The German stock exchange operator said earlier the creditors had filed the suit in a New York court seeking to require Clearstream to surrender assets that allegedly belong to Iran’s central bank. It said the clearing house considers the claims to be unfounded and will take steps to defeat them.
Amir Hossein Tayyebi Fard, a deputy governor of the Iranian central bank, said in a statement: “After repeated legal defeats in Luxembourg, the U.S. plaintiffs are seeking legal action in U.S. courts against Clearstream. Serious legal action is also underway to counter these measures.”
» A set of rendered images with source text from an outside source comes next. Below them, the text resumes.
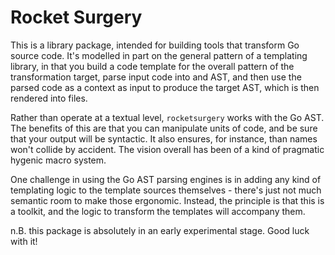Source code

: # Rocket Surgery

This is a library package,
intended for building tools that transform Go source code.
It's modelled in part on the general pattern of
a templating library,
in that you build a code template
for the overall pattern of the transformation target,
parse input code into and AST,
and then use the parsed code as a context as input
to produce the target AST,
which is then rendered into files.

Rather than operate at a textual level,
`rocketsurgery` works with the Go AST.
The benefits of this are that you can manipulate units of code,
and be sure that your output will be syntactic.
It also ensures, for instance, than names won't collide by accident.
The vision overall has been of a kind of pragmatic hygenic macro system.

One challenge in using the Go AST parsing engines
is in adding any kind of templating logic
to the template sources themselves -
there's just not much semantic room to make those ergonomic.
Instead, the principle is that this is a toolkit,
and the logic to transform the templates will accompany them.

n.B. this package is absolutely in an early experimental stage.
Good luck with it!
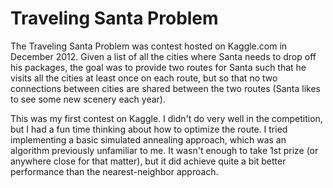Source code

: Traveling Santa Problem
=====================

The Traveling Santa Problem was contest hosted on Kaggle.com in December 2012. Given a list of all the cities
where Santa needs to drop off his packages, the goal was to provide two routes for Santa such that he visits all the cities at least once on each route, but so that no two connections between cities are shared between the two routes (Santa likes to see some new scenery each year).

This was my first contest on Kaggle. I didn't do very well in the competition, but I had a fun time thinking about how to optimize the route. I tried implementing a basic simulated annealing approach, which was an algorithm previously unfamiliar to me. It wasn't enough to take 1st prize (or anywhere close for that matter), but it did achieve quite a bit better performance than the nearest-neighbor approach. 
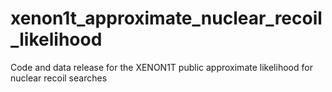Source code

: # xenon1t_approximate_nuclear_recoil_likelihood
Code and data release for the XENON1T public approximate likelihood for nuclear recoil searches
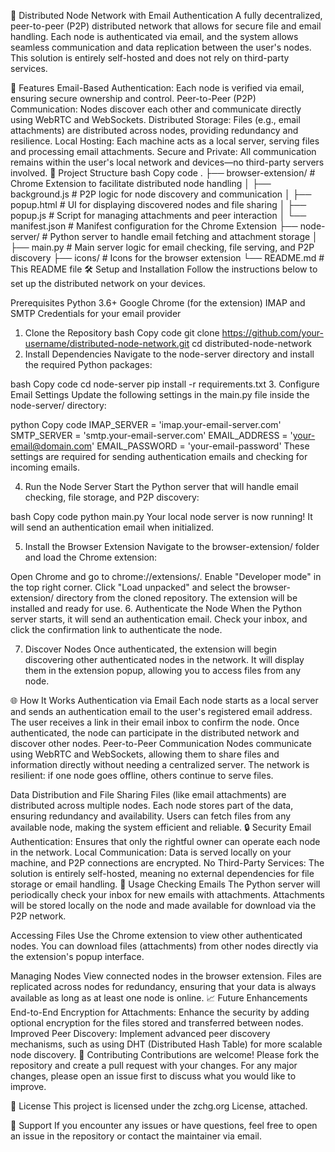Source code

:📧 Distributed Node Network with Email Authentication
A fully decentralized, peer-to-peer (P2P) distributed network that allows for secure file and email handling. Each node is authenticated via email, and the system allows seamless communication and data replication between the user's nodes. This solution is entirely self-hosted and does not rely on third-party services.

🚀 Features
Email-Based Authentication: Each node is verified via email, ensuring secure ownership and control.
Peer-to-Peer (P2P) Communication: Nodes discover each other and communicate directly using WebRTC and WebSockets.
Distributed Storage: Files (e.g., email attachments) are distributed across nodes, providing redundancy and resilience.
Local Hosting: Each machine acts as a local server, serving files and processing email attachments.
Secure and Private: All communication remains within the user's local network and devices—no third-party servers involved.
📂 Project Structure
bash
Copy code
.
├── browser-extension/       # Chrome Extension to facilitate distributed node handling
│   ├── background.js        # P2P logic for node discovery and communication
│   ├── popup.html           # UI for displaying discovered nodes and file sharing
│   ├── popup.js             # Script for managing attachments and peer interaction
│   └── manifest.json        # Manifest configuration for the Chrome Extension
├── node-server/             # Python server to handle email fetching and attachment storage
│   ├── main.py              # Main server logic for email checking, file serving, and P2P discovery
├── icons/                   # Icons for the browser extension
└── README.md                # This README file
🛠️ Setup and Installation
Follow the instructions below to set up the distributed network on your devices.

Prerequisites
Python 3.6+
Google Chrome (for the extension)
IMAP and SMTP Credentials for your email provider
1. Clone the Repository
bash
Copy code
git clone https://github.com/your-username/distributed-node-network.git
cd distributed-node-network
2. Install Dependencies
Navigate to the node-server directory and install the required Python packages:

bash
Copy code
cd node-server
pip install -r requirements.txt
3. Configure Email Settings
Update the following settings in the main.py file inside the node-server/ directory:

python
Copy code
IMAP_SERVER = 'imap.your-email-server.com'
SMTP_SERVER = 'smtp.your-email-server.com'
EMAIL_ADDRESS = 'your-email@domain.com'
EMAIL_PASSWORD = 'your-email-password'
These settings are required for sending authentication emails and checking for incoming emails.

4. Run the Node Server
Start the Python server that will handle email checking, file storage, and P2P discovery:

bash
Copy code
python main.py
Your local node server is now running! It will send an authentication email when initialized.

5. Install the Browser Extension
Navigate to the browser-extension/ folder and load the Chrome extension:

Open Chrome and go to chrome://extensions/.
Enable "Developer mode" in the top right corner.
Click "Load unpacked" and select the browser-extension/ directory from the cloned repository.
The extension will be installed and ready for use.
6. Authenticate the Node
When the Python server starts, it will send an authentication email. Check your inbox, and click the confirmation link to authenticate the node.

7. Discover Nodes
Once authenticated, the extension will begin discovering other authenticated nodes in the network. It will display them in the extension popup, allowing you to access files from any node.

🌐 How It Works
Authentication via Email
Each node starts as a local server and sends an authentication email to the user's registered email address.
The user receives a link in their email inbox to confirm the node.
Once authenticated, the node can participate in the distributed network and discover other nodes.
Peer-to-Peer Communication
Nodes communicate using WebRTC and WebSockets, allowing them to share files and information directly without needing a centralized server. The network is resilient: if one node goes offline, others continue to serve files.

Data Distribution and File Sharing
Files (like email attachments) are distributed across multiple nodes.
Each node stores part of the data, ensuring redundancy and availability.
Users can fetch files from any available node, making the system efficient and reliable.
🔒 Security
Email Authentication: Ensures that only the rightful owner can operate each node in the network.
Local Communication: Data is served locally on your machine, and P2P connections are encrypted.
No Third-Party Services: The solution is entirely self-hosted, meaning no external dependencies for file storage or email handling.
📝 Usage
Checking Emails
The Python server will periodically check your inbox for new emails with attachments. Attachments will be stored locally on the node and made available for download via the P2P network.

Accessing Files
Use the Chrome extension to view other authenticated nodes. You can download files (attachments) from other nodes directly via the extension's popup interface.

Managing Nodes
View connected nodes in the browser extension.
Files are replicated across nodes for redundancy, ensuring that your data is always available as long as at least one node is online.
📈 Future Enhancements
End-to-End Encryption for Attachments: Enhance the security by adding optional encryption for the files stored and transferred between nodes.
Improved Peer Discovery: Implement advanced peer discovery mechanisms, such as using DHT (Distributed Hash Table) for more scalable node discovery.
🤝 Contributing
Contributions are welcome! Please fork the repository and create a pull request with your changes. For any major changes, please open an issue first to discuss what you would like to improve.

📝 License
This project is licensed under the zchg.org License, attached.

💬 Support
If you encounter any issues or have questions, feel free to open an issue in the repository or contact the maintainer via email.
Tayyebi Fard did not give details of the bank’s legal measures to prevent a seizure of the assets which he said were worth $1.7 billion, according to the statement posted on the bank’s website.
U.S. authorities have targeted Luxembourg-based Clearstream for years in an investigation over whether it violated U.S. money laundering and Iran sanction laws. Deutsche Boerse has denied wrongdoing.
In 2019, a Luxembourg court refused to enforce a U.S. ruling that would have helped families of victims of the Sept. 11, 2001 attacks claim Iranian assets held with Clearstream.
In 2012, a New York court found there was evidence to show that Iran provided “material support and resources to al Qaeda for acts of terrorism”. The militant group carried out the hijacked plane attacks on New York and Washington.
That court awarded the plaintiffs damages of over $7 billion. Iran denies any links to Al Qaeda or any involvement in the Sept. 11 attacks.